▶ _Task prompt_
Your reply should contain only the line with "It is the basis" and the lines after it through the end of the data, each written out exactly.

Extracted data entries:
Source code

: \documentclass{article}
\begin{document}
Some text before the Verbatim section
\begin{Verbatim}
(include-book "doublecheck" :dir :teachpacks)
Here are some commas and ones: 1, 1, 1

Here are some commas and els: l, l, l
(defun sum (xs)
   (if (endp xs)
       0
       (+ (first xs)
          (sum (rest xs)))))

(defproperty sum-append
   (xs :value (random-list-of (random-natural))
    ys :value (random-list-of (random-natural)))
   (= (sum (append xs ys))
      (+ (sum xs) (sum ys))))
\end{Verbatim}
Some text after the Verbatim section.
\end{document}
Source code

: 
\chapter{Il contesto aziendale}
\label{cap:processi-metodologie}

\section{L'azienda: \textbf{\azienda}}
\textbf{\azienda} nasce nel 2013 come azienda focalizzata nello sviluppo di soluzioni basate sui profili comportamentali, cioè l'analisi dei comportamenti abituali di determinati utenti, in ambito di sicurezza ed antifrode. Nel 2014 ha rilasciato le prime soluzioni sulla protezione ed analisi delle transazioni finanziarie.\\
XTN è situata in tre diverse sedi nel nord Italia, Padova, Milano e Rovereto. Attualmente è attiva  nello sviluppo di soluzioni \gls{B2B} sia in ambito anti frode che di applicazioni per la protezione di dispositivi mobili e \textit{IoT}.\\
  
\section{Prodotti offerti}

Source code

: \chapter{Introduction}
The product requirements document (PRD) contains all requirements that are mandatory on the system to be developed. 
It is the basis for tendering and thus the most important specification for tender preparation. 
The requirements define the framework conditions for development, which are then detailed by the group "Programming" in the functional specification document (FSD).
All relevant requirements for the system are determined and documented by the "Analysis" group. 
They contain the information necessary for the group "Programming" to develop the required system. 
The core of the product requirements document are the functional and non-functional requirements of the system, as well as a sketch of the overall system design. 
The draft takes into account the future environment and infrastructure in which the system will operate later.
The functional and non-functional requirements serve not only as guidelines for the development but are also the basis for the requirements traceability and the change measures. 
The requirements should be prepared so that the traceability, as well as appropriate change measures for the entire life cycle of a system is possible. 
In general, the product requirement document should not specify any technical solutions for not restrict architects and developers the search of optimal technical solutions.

▶ _Solution to this exercise_
It is the basis for tendering and thus the most important specification for tender preparation. 
The requirements define the framework conditions for development, which are then detailed by the group "Programming" in the functional specification document (FSD).
All relevant requirements for the system are determined and documented by the "Analysis" group. 
They contain the information necessary for the group "Programming" to develop the required system. 
The core of the product requirements document are the functional and non-functional requirements of the system, as well as a sketch of the overall system design. 
The draft takes into account the future environment and infrastructure in which the system will operate later.
The functional and non-functional requirements serve not only as guidelines for the development but are also the basis for the requirements traceability and the change measures. 
The requirements should be prepared so that the traceability, as well as appropriate change measures for the entire life cycle of a system is possible. 
In general, the product requirement document should not specify any technical solutions for not restrict architects and developers the search of optimal technical solutions.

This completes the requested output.